**Your goal**
Please set down the entries below once more, exactly.

= Beginning of Section =

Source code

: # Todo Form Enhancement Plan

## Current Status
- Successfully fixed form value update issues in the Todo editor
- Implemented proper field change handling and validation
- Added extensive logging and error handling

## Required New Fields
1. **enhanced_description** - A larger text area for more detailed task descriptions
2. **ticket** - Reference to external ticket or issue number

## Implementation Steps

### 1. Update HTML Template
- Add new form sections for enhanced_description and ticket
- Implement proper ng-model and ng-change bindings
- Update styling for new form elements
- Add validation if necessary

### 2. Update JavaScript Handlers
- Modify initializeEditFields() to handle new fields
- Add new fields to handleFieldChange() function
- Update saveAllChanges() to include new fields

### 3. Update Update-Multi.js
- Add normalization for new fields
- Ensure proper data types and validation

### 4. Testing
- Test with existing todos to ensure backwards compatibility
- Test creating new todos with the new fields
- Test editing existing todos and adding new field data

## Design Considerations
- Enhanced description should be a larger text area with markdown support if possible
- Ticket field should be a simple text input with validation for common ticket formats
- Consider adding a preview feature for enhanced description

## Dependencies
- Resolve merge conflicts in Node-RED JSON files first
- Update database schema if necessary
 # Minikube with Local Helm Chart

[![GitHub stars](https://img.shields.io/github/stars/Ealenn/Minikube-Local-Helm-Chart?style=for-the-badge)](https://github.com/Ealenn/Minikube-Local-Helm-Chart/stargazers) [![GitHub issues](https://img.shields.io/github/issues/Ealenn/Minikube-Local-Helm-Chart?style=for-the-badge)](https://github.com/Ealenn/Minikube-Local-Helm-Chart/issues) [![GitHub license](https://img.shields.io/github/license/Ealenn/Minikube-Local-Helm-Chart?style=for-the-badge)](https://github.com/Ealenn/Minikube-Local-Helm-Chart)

= End of Section =

**Answer to the exercise**
Source code

: # Todo Form Enhancement Plan

## Current Status
- Successfully fixed form value update issues in the Todo editor
- Implemented proper field change handling and validation
- Added extensive logging and error handling

## Required New Fields
1. **enhanced_description** - A larger text area for more detailed task descriptions
2. **ticket** - Reference to external ticket or issue number

## Implementation Steps

### 1. Update HTML Template
- Add new form sections for enhanced_description and ticket
- Implement proper ng-model and ng-change bindings
- Update styling for new form elements
- Add validation if necessary

### 2. Update JavaScript Handlers
- Modify initializeEditFields() to handle new fields
- Add new fields to handleFieldChange() function
- Update saveAllChanges() to include new fields

### 3. Update Update-Multi.js
- Add normalization for new fields
- Ensure proper data types and validation

### 4. Testing
- Test with existing todos to ensure backwards compatibility
- Test creating new todos with the new fields
- Test editing existing todos and adding new field data

## Design Considerations
- Enhanced description should be a larger text area with markdown support if possible
- Ticket field should be a simple text input with validation for common ticket formats
- Consider adding a preview feature for enhanced description

## Dependencies
- Resolve merge conflicts in Node-RED JSON files first
- Update database schema if necessary
 # Minikube with Local Helm Chart

[![GitHub stars](https://img.shields.io/github/stars/Ealenn/Minikube-Local-Helm-Chart?style=for-the-badge)](https://github.com/Ealenn/Minikube-Local-Helm-Chart/stargazers) [![GitHub issues](https://img.shields.io/github/issues/Ealenn/Minikube-Local-Helm-Chart?style=for-the-badge)](https://github.com/Ealenn/Minikube-Local-Helm-Chart/issues) [![GitHub license](https://img.shields.io/github/license/Ealenn/Minikube-Local-Helm-Chart?style=for-the-badge)](https://github.com/Ealenn/Minikube-Local-Helm-Chart)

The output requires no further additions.